Auch hier ist klar, denke ich, daß es nicht um die egalitäe Akzeptanz und Gleichbehandlung aller Menschen geht, unabhängig davon was sie glauben. Der Islam ist da ziemlich klar: Es gibt keine Gleichberechtigung zwischen Gläubigen und Ungläubigen. Die Gläubigen sitzen in der ersten Reihe, die Ungläubigen werden toleriert, aber nicht zu gleichen Konditionen: Sie zahlen extra Steuern und haben nichts zu sagen. Vom Unglauben zum Glauben gibt's nur eine Einbahnstrasse: Rein geht ziemlich einfach, raus gar nicht. Die Abgrenzung ist nicht auf Volkszugehörigkeit oder Abstammung gegründet, aber vielleicht gerade deswegen so strikt.

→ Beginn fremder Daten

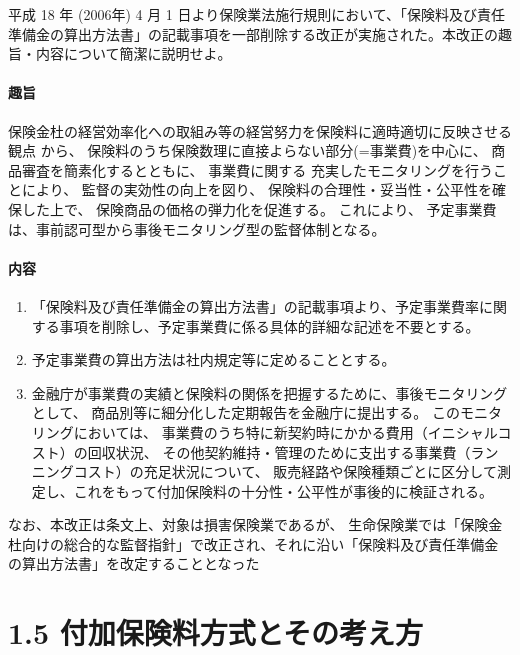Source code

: \documentclass[report,gutter=10mm,fore-edge=10mm,uplatex,dvipdfmx]{jlreq}
\begin{document}

平成 18 年 (2006年) 4 月 1
日より保険業法施行規則において、「保険料及び責任準備金の算出方法書」の記載事項を一部削除する改正が実施された。本改正の趣旨・内容について簡潔に説明せよ。


\paragraph{趣旨}

  保険金杜の経営効率化への取組み等の経営努力を保険料に適時適切に反映させる観点
から、 保険料のうち保険数理に直接よらない部分(=事業費)を中心に、
商品審査を簡素化するとともに、
事業費に関する      充実したモニタリングを行うことにより、
  監督の実効性の向上を図り、
  保険料の合理性・妥当性・公平性を確保した上で、
  保険商品の価格の弾力化を促進する。
これにより、  予定事業費は、事前認可型から事後モニタリング型の監督体制となる。

\paragraph{内容}

\begin{enumerate}
\tightlist
\item
  「保険料及び責任準備金の算出方法書」の記載事項より、予定事業費率に関する事項を削除し、予定事業費に係る具体的詳細な記述を不要とする。
\item
  予定事業費の算出方法は社内規定等に定めることとする。
\item
  金融庁が事業費の実績と保険料の関係を把握するために、事後モニタリングとして、
    商品別等に細分化した定期報告を金融庁に提出する。
    このモニタリングにおいては、
      事業費のうち特に新契約時にかかる費用（イニシャルコスト）の回収状況、
      その他契約維持・管理のために支出する事業費（ランニングコスト）の充足状況について、
販売経路や保険種類ごとに区分して測定し、これをもって付加保険料の十分性・公平性が事後的に検証される。
\end{enumerate}

  なお、本改正は条文上、対象は損害保険業であるが、
  生命保険業では「保険金杜向けの総合的な監督指針」で改正され、それに沿い「保険料及び責任準備金の算出方法書」を改定することとなった


\section{1.5
付加保険料方式とその考え方}
\end{document}
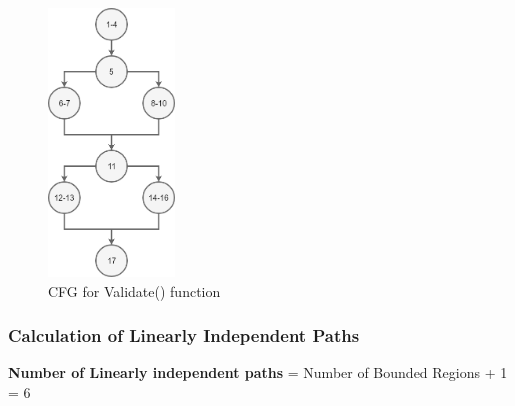 \documentclass{scrreprt}
\begin{document}
\begin{figure}[H]
\centering
\includegraphics[width=0.3\textwidth, keepaspectratio]{validateLogin.png}
\caption{CFG for Validate() function}
\end{figure}


\subsubsection{Calculation of Linearly Independent Paths}
\textbf{Number of Linearly independent paths} = Number of Bounded Regions + 1 = 6
\end{document}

Zum Teil ist das wie der Kunstgriff von Paulus, der die symbolische Abstammung von Abraham, also die Zugehörigkeit zum auserwählten Volk, vom Glauben abhängig macht statt von der ethnischen Abstammung, der Unterschied zu Paulus liegt aber darin, wie man zu diesem Glauben kommt und welche Rolle dabei die freie Wahl hat.

Der Islam als die späteste Religion verwirklicht dabei den strengsten Monotheismus. Wo es bei Moses ein Monotheismus der Treue ist (andere Götter mag's zwar geben, sie sind für das auserwählte Volk aber tabu), ist er für die Christen ein durch die Trinität verwässerter existenzieller Monotheismus (es gibt keinen anderen Gott, aber der den es gibt existiert in drei verschiedenen Inkarnationen). Bei den Moslems schließlich gibt es nur einen Gott, und zwar nur in einer Form, die man sich aber nicht vorstellen kann.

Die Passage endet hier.